══ Entries provided ══

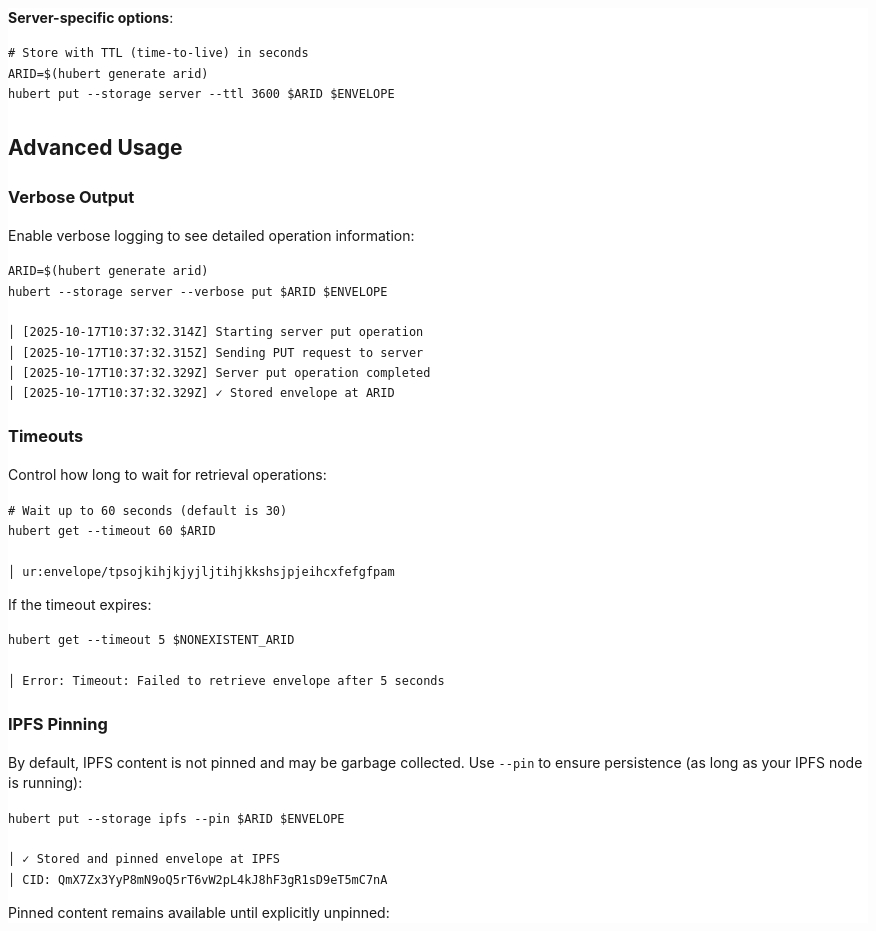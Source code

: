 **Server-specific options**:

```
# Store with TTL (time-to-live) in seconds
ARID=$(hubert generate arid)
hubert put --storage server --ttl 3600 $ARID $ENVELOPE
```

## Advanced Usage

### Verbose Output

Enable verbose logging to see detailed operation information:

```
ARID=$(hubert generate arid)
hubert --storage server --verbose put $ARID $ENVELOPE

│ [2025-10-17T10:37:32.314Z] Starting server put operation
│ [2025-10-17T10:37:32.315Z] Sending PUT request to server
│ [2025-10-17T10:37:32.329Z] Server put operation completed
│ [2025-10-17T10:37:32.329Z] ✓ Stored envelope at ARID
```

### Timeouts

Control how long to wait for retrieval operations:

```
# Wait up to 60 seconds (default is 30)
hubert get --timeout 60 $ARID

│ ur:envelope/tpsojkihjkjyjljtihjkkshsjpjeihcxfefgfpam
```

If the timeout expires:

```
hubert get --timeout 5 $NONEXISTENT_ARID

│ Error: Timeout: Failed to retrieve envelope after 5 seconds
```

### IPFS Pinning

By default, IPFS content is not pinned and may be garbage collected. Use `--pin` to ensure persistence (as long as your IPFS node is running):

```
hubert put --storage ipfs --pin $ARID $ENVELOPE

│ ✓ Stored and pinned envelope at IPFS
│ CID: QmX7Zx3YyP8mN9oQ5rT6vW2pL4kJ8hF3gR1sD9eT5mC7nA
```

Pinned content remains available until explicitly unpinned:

═══
══ Entries provided ══

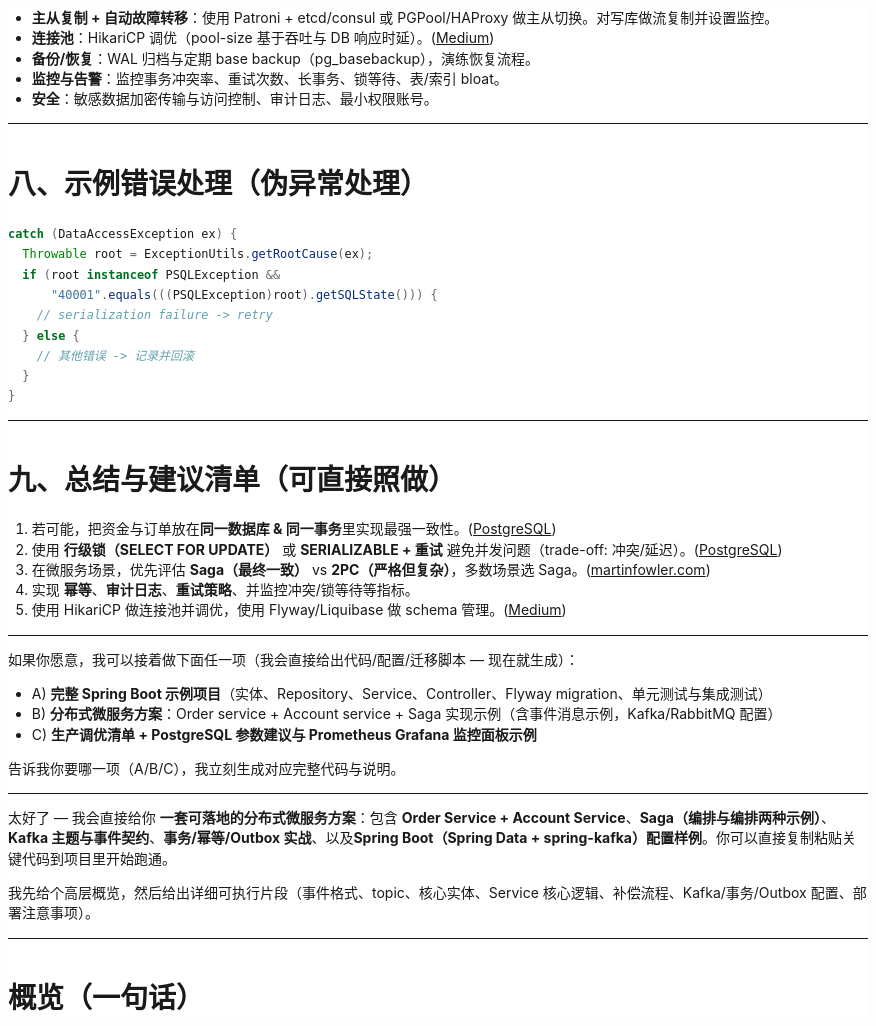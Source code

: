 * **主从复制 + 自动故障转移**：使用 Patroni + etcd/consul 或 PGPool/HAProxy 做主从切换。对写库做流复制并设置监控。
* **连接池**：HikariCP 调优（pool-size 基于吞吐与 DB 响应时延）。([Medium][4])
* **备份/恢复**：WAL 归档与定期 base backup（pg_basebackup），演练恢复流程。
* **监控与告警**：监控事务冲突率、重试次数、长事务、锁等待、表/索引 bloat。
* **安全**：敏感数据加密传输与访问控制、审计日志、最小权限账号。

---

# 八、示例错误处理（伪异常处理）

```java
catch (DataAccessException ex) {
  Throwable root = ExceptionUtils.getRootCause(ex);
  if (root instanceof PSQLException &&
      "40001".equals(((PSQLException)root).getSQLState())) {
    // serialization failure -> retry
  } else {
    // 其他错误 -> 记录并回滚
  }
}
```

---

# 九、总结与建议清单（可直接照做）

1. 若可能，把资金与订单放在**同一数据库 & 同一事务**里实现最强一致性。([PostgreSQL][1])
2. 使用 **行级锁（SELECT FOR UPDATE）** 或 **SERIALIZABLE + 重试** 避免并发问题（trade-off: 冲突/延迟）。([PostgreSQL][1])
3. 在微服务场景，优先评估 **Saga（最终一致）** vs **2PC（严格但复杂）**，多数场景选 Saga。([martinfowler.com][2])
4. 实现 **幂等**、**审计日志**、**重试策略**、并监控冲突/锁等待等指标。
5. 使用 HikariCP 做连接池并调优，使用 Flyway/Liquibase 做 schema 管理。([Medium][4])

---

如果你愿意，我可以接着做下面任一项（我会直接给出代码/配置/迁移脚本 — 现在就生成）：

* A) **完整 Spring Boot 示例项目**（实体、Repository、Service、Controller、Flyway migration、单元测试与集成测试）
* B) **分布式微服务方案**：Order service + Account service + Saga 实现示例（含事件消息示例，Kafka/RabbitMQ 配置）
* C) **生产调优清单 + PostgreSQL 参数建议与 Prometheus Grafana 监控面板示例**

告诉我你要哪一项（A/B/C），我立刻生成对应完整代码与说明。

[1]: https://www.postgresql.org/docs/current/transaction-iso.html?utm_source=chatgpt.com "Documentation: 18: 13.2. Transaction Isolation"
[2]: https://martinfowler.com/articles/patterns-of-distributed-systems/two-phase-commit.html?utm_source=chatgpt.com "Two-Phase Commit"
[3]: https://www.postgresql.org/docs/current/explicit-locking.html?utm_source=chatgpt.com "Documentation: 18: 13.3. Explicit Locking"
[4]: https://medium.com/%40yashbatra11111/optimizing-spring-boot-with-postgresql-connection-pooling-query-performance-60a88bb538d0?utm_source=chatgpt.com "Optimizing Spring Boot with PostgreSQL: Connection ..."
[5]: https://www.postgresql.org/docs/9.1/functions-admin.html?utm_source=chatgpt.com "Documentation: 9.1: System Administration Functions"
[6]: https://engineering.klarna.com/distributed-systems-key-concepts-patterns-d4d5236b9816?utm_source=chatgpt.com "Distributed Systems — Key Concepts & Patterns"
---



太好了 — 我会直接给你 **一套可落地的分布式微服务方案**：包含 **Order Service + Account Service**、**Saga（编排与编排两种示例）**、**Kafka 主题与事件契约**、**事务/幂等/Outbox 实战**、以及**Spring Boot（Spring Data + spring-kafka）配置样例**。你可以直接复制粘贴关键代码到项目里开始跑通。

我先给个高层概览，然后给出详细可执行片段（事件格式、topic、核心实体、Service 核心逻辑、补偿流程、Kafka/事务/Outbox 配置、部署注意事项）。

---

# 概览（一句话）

═══

In the material above, find every line that has the string "Saga" and pull those lines out.

▶ Task solution:
3. 在微服务场景，优先评估 **Saga（最终一致）** vs **2PC（严格但复杂）**，多数场景选 Saga。([martinfowler.com][2])
* B) **分布式微服务方案**：Order service + Account service + Saga 实现示例（含事件消息示例，Kafka/RabbitMQ 配置）
太好了 — 我会直接给你 **一套可落地的分布式微服务方案**：包含 **Order Service + Account Service**、**Saga（编排与编排两种示例）**、**Kafka 主题与事件契约**、**事务/幂等/Outbox 实战**、以及**Spring Boot（Spring Data + spring-kafka）配置样例**。你可以直接复制粘贴关键代码到项目里开始跑通。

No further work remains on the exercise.